As part of our Breathing In & Breathing Out series, our friend Lisa Stewart shares her practices of Forrest Yoga and speaking out from the heart.
The gremlin sits on your shoulder. Some gremlins look like fuzzy potatoes (mine does). He reminds me of all the things I haven’t done yet, what I’ve done wrong, what I could do better.
Practicing Forrest Yoga has taught me the practice of visualising negativity as a nasty little gremlin, a gremlin that can be expelled from your shoulder – and your thoughts – by conscious breathing and focusing on the good.
When Debbie graciously asked me to contribute a post to Hope Breathes, I thought about the campaigning I do in my work for an NGO, the campaigning I do as a volunteer outside of work, the things I’m trying every day to change in my own life and all the ways that I try to inspire change in others. How sometimes, I struggle to stay hopeful, to stay energised or to believe that my actions have meaning.
But the word “breathe” for me is all about yoga. Perhaps I’m just another privileged hipster with a “found-myself-through-yoga” story but the truth is that I don’t think I knew how to breathe before.
I didn’t DO exercise – being uncoordinated, physical exertion made me embarrassed and miserable. I still can’t believe I went along to a yoga class: I was staying in a wonderful eco apartment in New York that had a yoga studio downstairs, and residents could do free classes. That I went is testament to the inability of a Scottish person to say no to a free thing, rather than any deliberate quest for meaning.
That class was the first time I had experienced my brain switching off. Before returning to Glasgow I had found yoga classes back home, and for almost four years I’ve never looked back. After a few months I tried Forrest yoga and knew I had found my niche. Forrest is a little-known practice that is all about honesty, depth of feeling and a bit of silliness (like the gremlins).
The yoga mat is literally my breathing space, but I’m learning to bring the quality of breath and the awareness that yoga relies on into the rest of my life. As a result, I have realised I’m more effective when I give myself space in a busy week to get into nature, to read, to cook. That I can ultimately have more impact if I’m a little kinder to myself.
As I mentioned, technically I’m a professional activist, which is a privileged position as I have the opportunity to reach many people on big issues from the refugee crisis to climate change. But, trying to get people to care through mass communication day after day, I sometimes wonder if my work is making a difference. Little moments of one to one connection confirm that it is.
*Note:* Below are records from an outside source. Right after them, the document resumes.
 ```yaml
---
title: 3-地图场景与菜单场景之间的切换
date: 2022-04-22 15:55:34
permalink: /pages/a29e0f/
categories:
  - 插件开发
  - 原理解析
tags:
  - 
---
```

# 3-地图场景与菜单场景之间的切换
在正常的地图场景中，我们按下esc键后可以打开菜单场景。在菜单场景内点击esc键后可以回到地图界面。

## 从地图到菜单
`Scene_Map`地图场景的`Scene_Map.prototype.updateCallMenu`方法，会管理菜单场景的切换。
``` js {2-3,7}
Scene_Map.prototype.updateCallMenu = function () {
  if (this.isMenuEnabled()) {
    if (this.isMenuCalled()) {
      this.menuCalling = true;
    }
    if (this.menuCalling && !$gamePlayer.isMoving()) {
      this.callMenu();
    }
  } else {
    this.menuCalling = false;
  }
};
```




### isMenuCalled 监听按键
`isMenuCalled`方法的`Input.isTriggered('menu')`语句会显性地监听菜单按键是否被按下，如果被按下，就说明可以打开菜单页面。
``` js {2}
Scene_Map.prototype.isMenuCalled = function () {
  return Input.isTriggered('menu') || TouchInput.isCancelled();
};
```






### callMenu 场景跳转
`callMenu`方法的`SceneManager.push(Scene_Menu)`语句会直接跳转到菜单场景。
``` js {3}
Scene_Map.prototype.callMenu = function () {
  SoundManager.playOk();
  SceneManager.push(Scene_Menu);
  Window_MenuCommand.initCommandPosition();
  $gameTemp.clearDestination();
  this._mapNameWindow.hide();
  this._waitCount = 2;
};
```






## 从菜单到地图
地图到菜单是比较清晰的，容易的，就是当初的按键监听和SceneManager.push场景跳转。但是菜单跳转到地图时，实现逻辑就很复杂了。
Months after I had spoken on a panel at Take One Action Film Festival about refugee rights, a girl approached me and said that my words onstage that night had given her hope when she had given up. She had started volunteering and engaging with the refugee community as a result. I was ashamed that I couldn’t even remember exactly what I had said– but I know I was reacting from the heart to a very emotional film. I remember crying along with the other panel members.
Our words carry weight but our emotions and honesty carry even more. That’s why it’s so important to wield them with care and mindfulness – exactly what yoga is all about. My gremlin is still there, but with a bit of breathing, I can blow it off my shoulder and get on with trying to make the world a slightly better place.
Lisa attends Shanti Yoga in Finnieston, Glasgow and especially enjoys Forrest classes with the amazing Saskia Groh.